Well, the problem is that I don’t have only 6 vertices, but actually tens or hundreds of millions of vertices to handle (very big 3D models sharing vertices) and can’t afford waste VRAM place nor time to resend data that already is in VRAM.

That’s the part I have trouble believing. People have been able to run fast-performing applications where they do skinning transformations on the CPU. Every character has basic skinning done, per vertex, on the CPU and is uploaded every frame. And these applications work just fine. PCI-E bandwidth is not particularly large, but it isn’t exactly a scarce resource either.

What you’re saying is that you have model A that has some vertices. Then you want to upload model B that has some vertices. But because they share some number of vertices, you want to save memory not duplicating the particular vertices that they share.

The first question I would want to ask is this: is this really a significant number of vertices? Enough to make the effort of what you’re trying to do worthwhile? That is, are you actually running out of video memory if you don’t do this optimization, or is it simply a concern?

I’m a bit curious as to what kind of dataset we’re talking about here. For this to work, positions, texture coordinates, colors, normals, and all other vertex attributes must be the same for each vertex that is shared across models. I could see how this might work if you’re only looking in terms of positions, but with all other attributes, it seems very unlikely that two models would share a lot of vertex data.

If this is some kind of data where there are distinct sub-sections of models that are used in combination with different sections, then it seems to me the best way to go is to break the common model pieces out into their own discrete models. You could even write a tool to generate these automatically by analyzing your data.

What if we pulled in some “dummy” positions, just so we could pull in the ones we “really” wanted from texture buffers

The problem is that buffer textures are limited to, on current hardware, 65536 elements. If he’s dealing in the millions of vertices, even filling up all 16 or 32 texture units with buffers texture might not be enough.

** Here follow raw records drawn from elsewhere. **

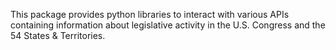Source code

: This package provides python libraries to interact with various APIs containing information
about legislative activity in the U.S. Congress and the 54 States & Territories.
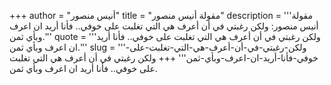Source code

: +++
author = "أنيس منصور"
title = "مقولة أنيس منصور"
description = '''مقولة أنيس منصور: ولكن رغبتي في أن أعرف هي التي تغلبت على خوفي.. فأنا أريد ان اعرف وبأي ثمن.'''
quote = '''ولكن رغبتي في أن أعرف هي التي تغلبت على خوفي.. فأنا أريد ان اعرف وبأي ثمن.'''
slug = '''ولكن-رغبتي-في-أن-أعرف-هي-التي-تغلبت-على-خوفي-فأنا-أريد-ان-اعرف-وبأي-ثمن'''
+++
ولكن رغبتي في أن أعرف هي التي تغلبت على خوفي.. فأنا أريد ان اعرف وبأي ثمن.
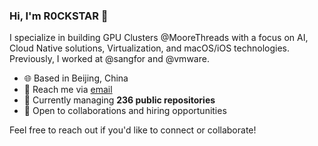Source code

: ### Hi, I'm R0CKSTAR 👋

I specialize in building GPU Clusters @MooreThreads with a focus on AI, Cloud Native solutions, Virtualization, and macOS/iOS technologies. Previously, I worked at @sangfor and @vmware.

- 🌐 Based in Beijing, China  
- 📧 Reach me via [email](mailto:yeahdongcn@gmail.com)  
- 🌱 Currently managing **236 public repositories**  
- 👯 Open to collaborations and hiring opportunities  

Feel free to reach out if you'd like to connect or collaborate!
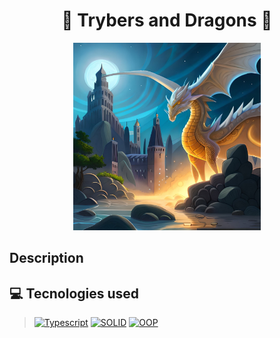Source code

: <h1 align="center">🎲  Trybers and Dragons  🐉</h1>

<div align='center'>
<img width='300' alt="dragon-img" src="./dragon.jpg">
</div>

## Description
<p></p>

## 💻 Tecnologies used
> [![Typescript][Typescript]][Typescript-url]
 [![SOLID][SOLID]][SOLID-url]
 [![OOP][OOP]][OOP-url]


[Typescript]: https://img.shields.io/badge/typescript-3178C6?style=for-the-badge&logo=typescript&logoColor=white
[Typescript-url]: https://www.typescriptlang.org

[SOLID]: https://img.shields.io/badge/SOLID-344e41?style=for-the-badge
[SOLID-url]: https://www.baeldung.com/solid-principles

[OOP]: https://img.shields.io/badge/OOP-3a0ca3?style=for-the-badge
[OOP-url]: https://developer.mozilla.org/en-US/docs/Learn/JavaScript/Objects/Object-oriented_programming
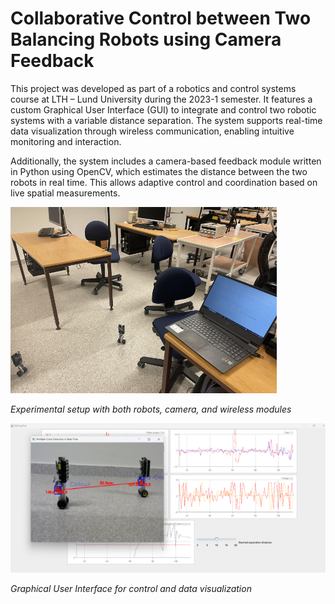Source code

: # Collaborative Control between Two Balancing Robots using Camera Feedback 

This project was developed as part of a robotics and control systems course at LTH – Lund University during the 2023-1 semester. It features a custom Graphical User Interface (GUI) to integrate and control two robotic systems with a variable distance separation. The system supports real-time data visualization through wireless communication, enabling intuitive monitoring and interaction.

Additionally, the system includes a camera-based feedback module written in Python using OpenCV, which estimates the distance between the two robots in real time. This allows adaptive control and coordination based on live spatial measurements.

![System Setup](./images_LTH/system-setup.png)

*Experimental setup with both robots, camera, and wireless modules*

![GUI Overview](./images_LTH/gui.png)

*Graphical User Interface for control and data visualization*

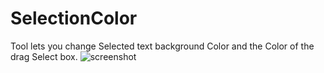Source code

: # SelectionColor
Tool lets you change Selected text background Color and the Color of the drag Select box.
![screenshot](http://i.imgur.com/oPUMOXX.png)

He would have to get into non-standard extensions to make this work.

Sorry, double-post

Nothing to add except that you can make your post even clearer by putting your code inside ‘code’ tags. Something like this:


float VerticesT1[] = {
                -0.5f,0.0f,0.5f, //V0
                 0.5f,0.0f,0.5f, //V1
                 0.0f,0.5f,0.5f  //V2
              };

Code tags are [ code] and [ / code ] without the spaces.

oh, ok, good to know. Btw, is it possible to edit my post??? I can’t find the option to do so…

EDIT: lol, sry, it seems that I can edit only if my post has no replies! Is it so?

EDIT2: btw, i’m preparing a response post to Dark Photon and Alfonse Reinheart.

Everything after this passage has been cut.